L’autre jour lorsque je t’ai aperçu j’étais à la fois la plus heureuse des femmes et la plus malheureuse. J’avais le droit de te voir 10 minutes mais hélas, on ne m’a pas autorisé à la prison. Enfin, je t’ai aperçu. C’est déjà beaucoup. Il ne faut pas demander beaucoup à l’existence en ce moment.
Mon ange chéri courage et patience. Tout s’arrangera.
Petit trésor donne-moi des nouvelles le plus vite possible. Je me fais beaucoup de mauvais sang. Je suis comme une folle. Comme tu me le dis : je travaille toujours et je vais travailler encore plus.
Tout cela c’est pour toi, mon beau petit amour.
Envoie ton linge sale pour que je t’en envoie d’autre propre.
Aujourd’hui dimanche, je suis restée à la maison. J’ai beaucoup pensé à toi en cette triste journée.

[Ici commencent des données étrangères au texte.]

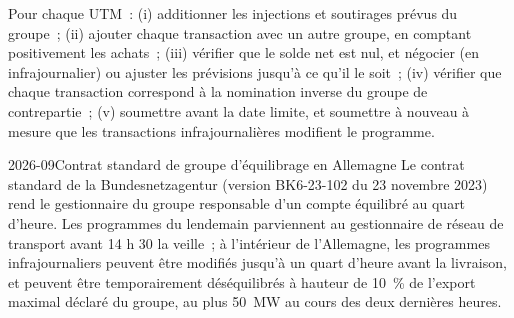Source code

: \begin{method}\label{met:m3:getting-access-commodities-and-power:nominate}
Pour chaque UTM~: (i) additionner les injections et soutirages prévus du groupe~; (ii) ajouter chaque transaction avec un autre
groupe, en comptant positivement les achats~; (iii) vérifier que le solde net est nul, et négocier (en infrajournalier) ou ajuster les prévisions
jusqu'à ce qu'il le soit~; (iv) vérifier que chaque transaction correspond à la nomination inverse du groupe de contrepartie~; (v) soumettre
avant la date limite, et soumettre à nouveau à mesure que les transactions infrajournalières modifient le programme.
\end{method}

\begin{dated}{2026-09}{Contrat standard de groupe d'équilibrage en Allemagne}\label{dat:m3:getting-access-commodities-and-power:bkv}
Le contrat standard de la Bundesnetzagentur (version BK6-23-102 du 23 novembre 2023) rend le gestionnaire du groupe responsable d'un compte équilibré
au quart d'heure. Les programmes du lendemain parviennent au gestionnaire de réseau de transport avant 14 h 30 la veille~; à l'intérieur de l'Allemagne, les programmes infrajournaliers peuvent
être modifiés jusqu'à un quart d'heure avant la livraison, et peuvent être temporairement déséquilibrés à hauteur de 10~\% de l'export maximal déclaré du groupe, au plus
50~MW au cours des deux dernières heures.
\end{dated}

\begin{omfigure}
\centering
{}

\label{fig:m3:getting-access-commodities-and-power:nominations}
\end{omfigure}

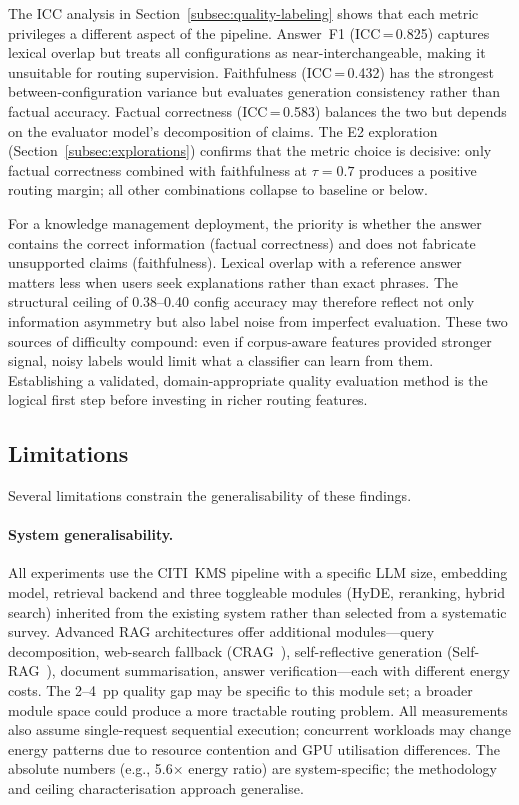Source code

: The ICC analysis in Section~\ref{subsec:quality-labeling} shows that each
metric privileges a different aspect of the pipeline.  Answer~F1
(ICC\,=\,0.825) captures lexical overlap but treats all configurations as
near-interchangeable, making it unsuitable for routing supervision.
Faithfulness (ICC\,=\,0.432) has the strongest between-configuration
variance but evaluates generation consistency rather than factual
accuracy.  Factual correctness (ICC\,=\,0.583) balances the two but
depends on the evaluator model's decomposition of claims.  The E2
exploration (Section~\ref{subsec:explorations}) confirms that the metric
choice is decisive: only factual correctness combined with faithfulness
at $\tau = 0.7$ produces a positive routing margin; all other combinations
collapse to baseline or below.

For a knowledge management deployment, the priority is whether the answer
contains the correct information (factual correctness) and does not
fabricate unsupported claims (faithfulness).  Lexical overlap with a
reference answer matters less when users seek explanations rather than
exact phrases.  The structural ceiling of 0.38--0.40 config accuracy may
therefore reflect not only information asymmetry but also label noise from
imperfect evaluation.  These two sources of difficulty compound: even if
corpus-aware features provided stronger signal, noisy labels would limit
what a classifier can learn from them.  Establishing a validated,
domain-appropriate quality evaluation method is the logical first step
before investing in richer routing features.


\subsection{Limitations}
\label{subsec:limitations}

Several limitations constrain the generalisability of these findings.

\paragraph{System generalisability.}
All experiments use the CITI~KMS pipeline with a specific LLM size,
embedding model, retrieval backend and three toggleable modules (HyDE,
reranking, hybrid search) inherited from the existing system rather than
selected from a systematic survey.  Advanced RAG architectures offer
additional modules---query decomposition, web-search fallback
(CRAG~\cite{crag2024}), self-reflective generation
(Self-RAG~\cite{selfrag2024}), document summarisation, answer
verification---each with different energy costs.  The 2--4~pp quality gap
may be specific to this module set; a broader module space could produce
a more tractable routing problem.  All measurements also assume
single-request sequential execution; concurrent workloads may change
energy patterns due to resource contention and GPU utilisation differences.
The absolute numbers (e.g., 5.6$\times$ energy ratio) are
system-specific; the methodology and ceiling characterisation approach
generalise.

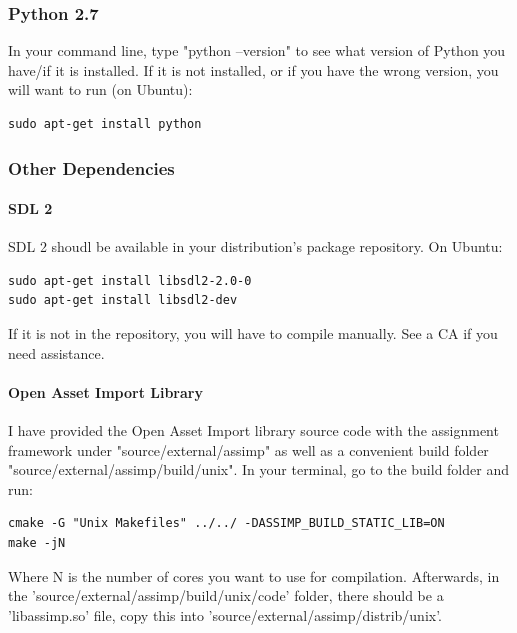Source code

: \documentclass{article}
\begin{document}
\subsubsection*{Python 2.7}

In your command line, type "python --version" to see what version of Python you have/if it is installed. If it is not installed, or if you have the wrong version, you will want to run (on Ubuntu): 

\begin{lstlisting}
sudo apt-get install python
\end{lstlisting}

\subsubsection*{Other Dependencies}

\paragraph{\textbf{SDL 2}}

SDL 2 shoudl be available in your distribution's package repository. On Ubuntu:

\begin{lstlisting}
sudo apt-get install libsdl2-2.0-0
sudo apt-get install libsdl2-dev
\end{lstlisting}

If it is not in the repository, you will have to compile manually. See a CA if you need assistance.

\paragraph{\textbf{Open Asset Import Library}}

I have provided the Open Asset Import library source code with the assignment framework under "source/external/assimp" as well as a convenient build folder "source/external/assimp/build/unix". In your terminal, go to the build folder and run:

\begin{lstlisting}
cmake -G "Unix Makefiles" ../../ -DASSIMP_BUILD_STATIC_LIB=ON
make -jN
\end{lstlisting}

Where N is the number of cores you want to use for compilation. Afterwards, in the 'source/external/assimp/build/unix/code' folder, there should be a 'libassimp.so' file, copy this into 'source/external/assimp/distrib/unix'.
\end{document}
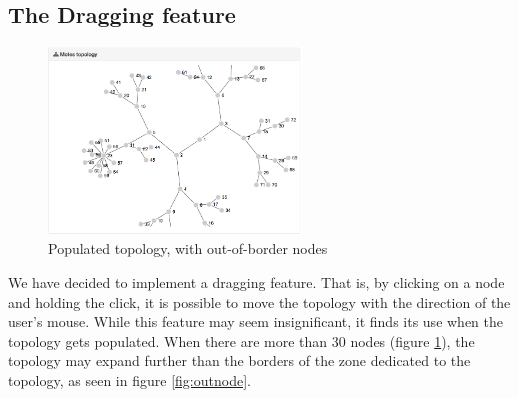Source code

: \subsection{The Dragging feature}

\begin{figure}[!h]
	\centering
	\includegraphics[width=0.6\textwidth]{res/populated.png}
	\caption{Populated topology, with out-of-border nodes}
	\label{fig:populated}
\end{figure}


We have decided to implement a dragging feature. That is, by clicking on a node and holding the click, it is possible to move the topology with the direction of the user's mouse. While this feature may seem insignificant, it finds its use when the topology gets populated. When there are more than 30 nodes (figure \ref{fig:populated}), the topology may expand further than the borders of the zone dedicated to the topology, as seen in figure \ref{fig:outnode}.\\



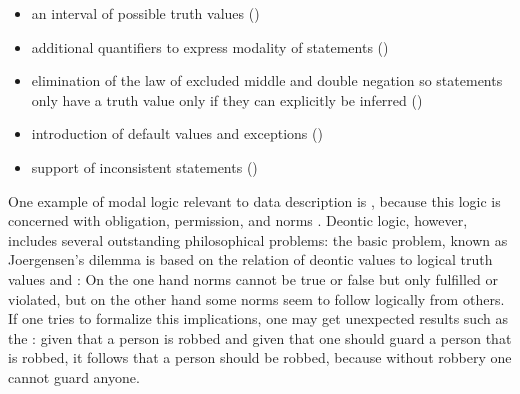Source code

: \begin{itemize}
 \item an interval of possible truth values ()
 \item additional quantifiers to express modality of statements ()
 \item elimination of the law of excluded middle and double negation so 
   statements only have a truth value only if they can explicitly be inferred 
   ()
 \item introduction of default values and exceptions ()
 \item support of inconsistent statements ()
\end{itemize}

One example of modal logic relevant to data description is , because this logic is concerned with obligation, permission, and norms
\cite{McNamara2010}. Deontic logic, however, includes several outstanding
philosophical problems: the basic problem, known as Joergensen's dilemma is
based on the relation of deontic values to logical truth values and
\cite{Jorgensen1937}: On the one hand norms cannot be true or false but only
fulfilled or violated, but on the other hand some norms seem to follow
logically from others. If one tries to formalize this implications, one may get
unexpected results such as the : given that a
person is robbed and given that one should guard a person that is robbed, it
follows that a person should be robbed, because without robbery one cannot
guard anyone.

J’ai beau faire des prières ; le bon dieu ne m’exauce pas. Cela me désole. Je ne sais plus vers quel saint me vouer.
Ne te fais aucun mauvais sang petit chéri. Je suis là, je t’aime et je ne cesse de penser à toi.
Maintenant, je vais clore cette lettre car il est 11 heures et mes yeux se ferment.
Je vais certainement verser quelques larmes en pensant à toi et puis m’endormir comme une bête.
Donc mon grand trésor je t’embrasse longuement.
Tout l’amour de ta petite femme se donne à toi.